No dia em que estava mais cansado e queria apagar por milhões de horas, como aqueles personagens do filme A Origem, que ficam o tempo inteiro dormindo e vivendo nos sonhos, no dia que eu mais queria dormir, eis que latidos incansáveis me fazem levantar assustado. Simba pula e se agita de um lado para o outro do quarto, percebe que eu acordei e late ainda mais. Eu tento gritar, mando ele calar a boca, mostro que a água dele está no lugar. Nada. Ele queria mesmo me acordar. Saio do quarto e ele vem atrás, daí começo a ficar preocupado. Coloco ele no colo e percebo a perna traseira inquieta. Treme e puxa o tempo inteiro. Cãibra! Pode existir apelação maior que essa? O coração derrete na hora, o sono passa. Fico ali fazendo massagem, faço uma sessão inteira de fisioterapia e tudo certo. Simba, no auge dos seus quase cento e cinco anos (15 X 7 = 105), sai correndo pela casa.

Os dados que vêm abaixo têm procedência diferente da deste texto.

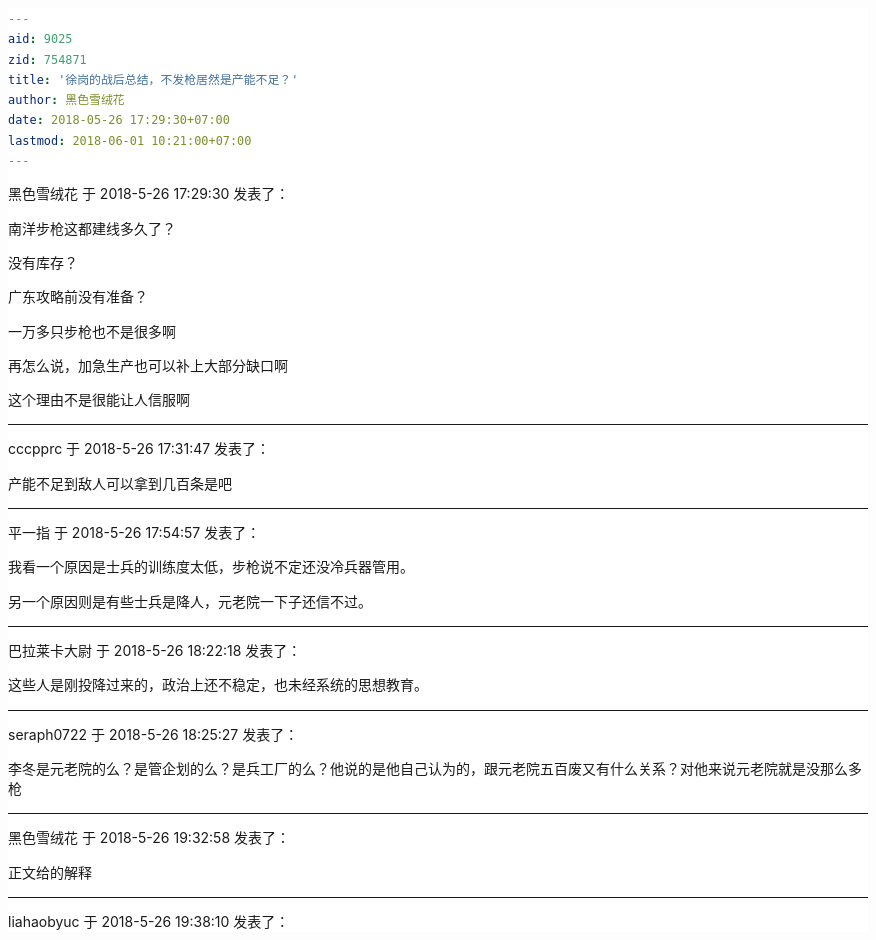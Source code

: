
 ```yaml
---
aid: 9025
zid: 754871
title: '徐岗的战后总结，不发枪居然是产能不足？'
author: 黑色雪绒花
date: 2018-05-26 17:29:30+07:00
lastmod: 2018-06-01 10:21:00+07:00
---
```


黑色雪绒花 于 2018-5-26 17:29:30 发表了：

南洋步枪这都建线多久了？

没有库存？

广东攻略前没有准备？

一万多只步枪也不是很多啊

再怎么说，加急生产也可以补上大部分缺口啊

这个理由不是很能让人信服啊

---------

cccpprc 于 2018-5-26 17:31:47 发表了：

产能不足到敌人可以拿到几百条是吧

---------

平一指 于 2018-5-26 17:54:57 发表了：

我看一个原因是士兵的训练度太低，步枪说不定还没冷兵器管用。

另一个原因则是有些士兵是降人，元老院一下子还信不过。

---------

巴拉莱卡大尉 于 2018-5-26 18:22:18 发表了：

这些人是刚投降过来的，政治上还不稳定，也未经系统的思想教育。

---------

seraph0722 于 2018-5-26 18:25:27 发表了：

李冬是元老院的么？是管企划的么？是兵工厂的么？他说的是他自己认为的，跟元老院五百废又有什么关系？对他来说元老院就是没那么多枪

---------

黑色雪绒花 于 2018-5-26 19:32:58 发表了：

正文给的解释

---------

liahaobyuc 于 2018-5-26 19:38:10 发表了：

Mas depois disso tudo eu já estava na maior mazela do mundo deitado na cama. E quem está deitado na cama sem dormir, mas também sem estar completamente acordado e de frente para uma televisão assiste o que? Ana Maria Braga, é claro! Então fico ali assistindo ela e o Loro José e toda aquela coisa de que a vida é uma maravilha e a resposta para tudo está em você mesmo. Daí surge um menino que le assustadoramente rápido. Um livro de quatrocentas páginas em uma hora! Mas como assim? Aí me sento. E o neurologista com seu blá blá blá explicando o que acontece (Cadê Foucault e a institucionalização da medicina?). Termino tudo com uma espécie de inveja e desprezo. Por mais rápido que ele leia, onde fica a leitura atenciosa? O close reading não é a melhor forma de se ler? Onde ficam os verbos, a construção das frases, as invertidas da narrativa.
Termino com esse papo furado. Esse menino não é de nada. Mas por via das dúvidas, já já pego um livro qualquer e vejo o que eu posso fazer. E vai ter direito a cronômetro e tudo.